Ten Months of Sprint Work
The project ran as a continuous sprint cycle from March 2024 through January 2025, combining weekly UX prototype presentations with open technical discussions with engineering and science stakeholders. Notable dates: kickoff March 1, 2024 · stakeholder approval review October 15, 2024 · project suspension January 14, 2025.
"Prototypes are conversations, not deliverables."
Discovery & Heuristic Review
Live walkthrough of the existing interface. Identified missing tooltips, scattered controls, and unlabeled icons. Kicked off the formal UX research program.
UX Research Program
Directed five personas, user flow diagrams, heuristic evaluation, accessibility audit, and competitive analysis. Established a prioritized use case list with scientific partners.
Feature Manager & Navigation Redesign
Led iterative design of the Feature Manager grouping flow across multiple prototype reviews. Redesigned the toolbar into a structured sidebar and aligned the shell with the Polus suite.
Image Render Module
Designed the UX for rendering cell images linked to scatter plot data points. Explored two structural approaches and resolved critical interaction questions with stakeholders.
Clustering, Dimension Reduction & Explorer Expansion
Organized a technical briefing on clustering and UMAP/PCA-style reduction, translating the science into UX requirements. Added Explorer as a top-level nav section.
Stakeholder Approval Review
Presented the full redesigned system to the VP of Data Science and the broader team. Used as the formal approval checkpoint before moving into Doc Explorer work.
Doc Explorer & LLM Integration
Directed design of document loading, LLM query interface, article summarization, and document comparison with inline AI output and source linking.
Final Refinements & Suspension
Delivered the full-screen Chat with Data modal, comparison view, and save results flow. User testing was scheduled — then NIH/DOGE budget cuts in January 2025 led to the offboarding of the Axle UX team, and work on the project stopped.
Before & After
The comparisons below show the transformation across all three core modules — from the original developer-built interface to the redesigned system.
File Manager
Feature Manager
Data Manager
Outcomes
Sprint cycles of iterative prototype delivery
Major modules designed or redesigned
UX research methodologies applied
Project status: As user testing with scientists in molecular modeling, biology/engineering, and AI was being scheduled, NIH/DOGE budget cuts in January 2025 led to the offboarding of the Axle Informatics UX team — one of several Polus suite projects brought to a halt as a result.
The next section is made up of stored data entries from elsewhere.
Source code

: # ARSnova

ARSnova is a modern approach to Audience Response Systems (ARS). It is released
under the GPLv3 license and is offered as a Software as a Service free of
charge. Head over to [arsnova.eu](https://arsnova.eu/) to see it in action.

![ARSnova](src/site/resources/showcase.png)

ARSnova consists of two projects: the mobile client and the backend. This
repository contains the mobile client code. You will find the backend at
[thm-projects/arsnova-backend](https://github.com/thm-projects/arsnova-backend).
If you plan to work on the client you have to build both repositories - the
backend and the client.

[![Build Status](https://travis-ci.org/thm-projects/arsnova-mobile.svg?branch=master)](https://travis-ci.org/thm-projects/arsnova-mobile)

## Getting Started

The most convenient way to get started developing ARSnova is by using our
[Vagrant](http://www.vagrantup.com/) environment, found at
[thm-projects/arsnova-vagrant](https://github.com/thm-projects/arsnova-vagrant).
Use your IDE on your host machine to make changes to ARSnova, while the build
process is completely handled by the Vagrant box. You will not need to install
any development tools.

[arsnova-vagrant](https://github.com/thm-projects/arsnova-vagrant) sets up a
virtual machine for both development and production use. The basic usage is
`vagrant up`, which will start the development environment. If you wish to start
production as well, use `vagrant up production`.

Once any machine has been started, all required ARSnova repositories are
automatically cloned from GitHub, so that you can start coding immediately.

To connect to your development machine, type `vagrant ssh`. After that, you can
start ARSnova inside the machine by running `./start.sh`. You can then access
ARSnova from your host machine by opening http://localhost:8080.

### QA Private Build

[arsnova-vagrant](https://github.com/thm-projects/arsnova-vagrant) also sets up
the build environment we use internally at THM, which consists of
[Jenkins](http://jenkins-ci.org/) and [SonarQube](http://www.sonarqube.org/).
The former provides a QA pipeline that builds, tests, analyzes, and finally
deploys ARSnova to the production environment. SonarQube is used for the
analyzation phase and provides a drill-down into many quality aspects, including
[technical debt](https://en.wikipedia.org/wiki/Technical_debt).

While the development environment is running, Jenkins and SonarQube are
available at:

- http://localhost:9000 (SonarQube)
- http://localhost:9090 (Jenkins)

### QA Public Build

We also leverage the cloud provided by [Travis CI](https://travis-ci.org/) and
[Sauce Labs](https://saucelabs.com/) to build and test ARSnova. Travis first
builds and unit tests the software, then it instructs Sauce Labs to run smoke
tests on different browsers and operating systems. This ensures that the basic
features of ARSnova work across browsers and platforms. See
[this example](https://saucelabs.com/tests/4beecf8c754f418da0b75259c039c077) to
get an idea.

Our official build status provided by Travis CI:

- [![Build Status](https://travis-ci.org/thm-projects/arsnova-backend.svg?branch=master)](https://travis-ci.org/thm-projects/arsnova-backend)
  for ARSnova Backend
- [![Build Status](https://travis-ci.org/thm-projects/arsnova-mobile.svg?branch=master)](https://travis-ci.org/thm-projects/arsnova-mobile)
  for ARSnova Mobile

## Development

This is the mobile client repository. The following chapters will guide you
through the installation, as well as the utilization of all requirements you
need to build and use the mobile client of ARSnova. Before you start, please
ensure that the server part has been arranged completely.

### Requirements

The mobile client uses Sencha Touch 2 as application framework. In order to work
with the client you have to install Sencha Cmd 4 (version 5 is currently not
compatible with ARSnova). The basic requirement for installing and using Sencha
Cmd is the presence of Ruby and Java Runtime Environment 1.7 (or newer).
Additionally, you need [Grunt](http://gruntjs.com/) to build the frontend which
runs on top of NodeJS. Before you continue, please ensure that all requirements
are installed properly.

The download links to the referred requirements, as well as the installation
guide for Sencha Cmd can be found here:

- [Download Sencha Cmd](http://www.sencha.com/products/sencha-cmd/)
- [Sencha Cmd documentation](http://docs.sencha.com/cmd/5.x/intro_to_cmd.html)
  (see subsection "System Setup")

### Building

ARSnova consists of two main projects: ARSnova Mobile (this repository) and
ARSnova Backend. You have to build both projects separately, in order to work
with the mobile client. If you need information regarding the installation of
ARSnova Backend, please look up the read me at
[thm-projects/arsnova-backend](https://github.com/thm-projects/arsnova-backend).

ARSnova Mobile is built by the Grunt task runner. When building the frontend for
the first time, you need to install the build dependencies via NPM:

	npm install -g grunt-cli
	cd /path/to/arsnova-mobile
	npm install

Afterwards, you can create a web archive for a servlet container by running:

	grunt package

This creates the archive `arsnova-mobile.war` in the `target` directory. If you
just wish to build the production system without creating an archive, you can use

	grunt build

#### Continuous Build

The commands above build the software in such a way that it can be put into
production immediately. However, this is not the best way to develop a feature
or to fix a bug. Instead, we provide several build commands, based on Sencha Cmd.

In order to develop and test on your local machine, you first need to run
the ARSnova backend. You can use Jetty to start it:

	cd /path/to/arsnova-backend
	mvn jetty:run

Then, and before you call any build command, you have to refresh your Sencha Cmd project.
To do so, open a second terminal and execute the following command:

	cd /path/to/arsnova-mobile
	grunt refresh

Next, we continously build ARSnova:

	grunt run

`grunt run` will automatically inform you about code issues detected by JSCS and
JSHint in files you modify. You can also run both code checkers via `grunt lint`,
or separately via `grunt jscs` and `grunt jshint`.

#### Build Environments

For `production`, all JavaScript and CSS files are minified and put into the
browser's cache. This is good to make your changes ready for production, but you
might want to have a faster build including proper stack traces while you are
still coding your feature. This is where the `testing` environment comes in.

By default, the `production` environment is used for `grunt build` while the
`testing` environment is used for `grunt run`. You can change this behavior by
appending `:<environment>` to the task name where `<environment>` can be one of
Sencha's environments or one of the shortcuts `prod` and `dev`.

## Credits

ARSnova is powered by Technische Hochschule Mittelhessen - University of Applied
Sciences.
Despite this, Cytoexplorer achieved substantial improvements in usability and produced a well-documented design system and prototype library for any future continuation.
Key Takeaways
- Complexity demands progressive disclosure. When users are navigating datasets with hundreds of thousands of data points, surfacing everything at once isn't power — it's noise. The design work here was fundamentally about deciding what to show, when, and why.
- Terminology is part of the interface. Working alongside bioinformaticians and cell biologists made it clear that a wrong label isn't just confusing — it undermines trust. Every term was validated against how scientists actually spoke about their work.
- Cross-functional collaboration sharpens decisions. Designing alongside engineers and domain experts forced every design choice to be defensible. That pressure produced a tighter, more considered system than solo work would have.
- Good design work outlasts the project. Even with Cytoexplorer halted, the documented design system, component library, and prototype archive remain a handoff-ready foundation. Work done well doesn't disappear when a project does.